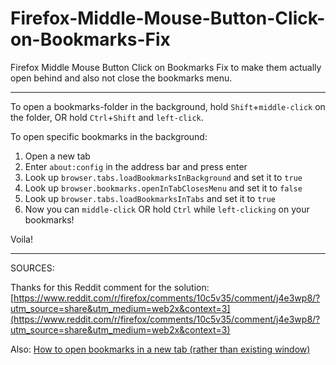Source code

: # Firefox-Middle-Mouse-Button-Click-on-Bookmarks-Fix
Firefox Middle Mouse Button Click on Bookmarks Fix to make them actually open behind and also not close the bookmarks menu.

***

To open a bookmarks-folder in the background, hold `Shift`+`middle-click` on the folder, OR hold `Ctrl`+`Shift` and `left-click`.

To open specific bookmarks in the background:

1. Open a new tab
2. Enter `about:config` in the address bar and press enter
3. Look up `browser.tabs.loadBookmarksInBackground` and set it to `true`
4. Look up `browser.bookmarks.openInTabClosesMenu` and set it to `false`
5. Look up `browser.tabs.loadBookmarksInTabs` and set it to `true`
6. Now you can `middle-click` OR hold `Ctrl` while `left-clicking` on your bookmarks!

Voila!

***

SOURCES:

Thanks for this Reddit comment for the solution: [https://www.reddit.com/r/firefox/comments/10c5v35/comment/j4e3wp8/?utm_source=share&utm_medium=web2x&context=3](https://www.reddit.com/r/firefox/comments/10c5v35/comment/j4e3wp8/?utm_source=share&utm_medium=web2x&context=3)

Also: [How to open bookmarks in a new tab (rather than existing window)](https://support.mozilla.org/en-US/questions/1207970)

*****

THE TASK
Repeat all the data as it stands, dropping any images it holds.

ANSWER TO THE EXERCISE
Source code

: # Firefox-Middle-Mouse-Button-Click-on-Bookmarks-Fix
Firefox Middle Mouse Button Click on Bookmarks Fix to make them actually open behind and also not close the bookmarks menu.

***

To open a bookmarks-folder in the background, hold `Shift`+`middle-click` on the folder, OR hold `Ctrl`+`Shift` and `left-click`.

To open specific bookmarks in the background:

1. Open a new tab
2. Enter `about:config` in the address bar and press enter
3. Look up `browser.tabs.loadBookmarksInBackground` and set it to `true`
4. Look up `browser.bookmarks.openInTabClosesMenu` and set it to `false`
5. Look up `browser.tabs.loadBookmarksInTabs` and set it to `true`
6. Now you can `middle-click` OR hold `Ctrl` while `left-clicking` on your bookmarks!

Voila!

***

SOURCES:

Thanks for this Reddit comment for the solution: [https://www.reddit.com/r/firefox/comments/10c5v35/comment/j4e3wp8/?utm_source=share&utm_medium=web2x&context=3](https://www.reddit.com/r/firefox/comments/10c5v35/comment/j4e3wp8/?utm_source=share&utm_medium=web2x&context=3)

Also: [How to open bookmarks in a new tab (rather than existing window)](https://support.mozilla.org/en-US/questions/1207970)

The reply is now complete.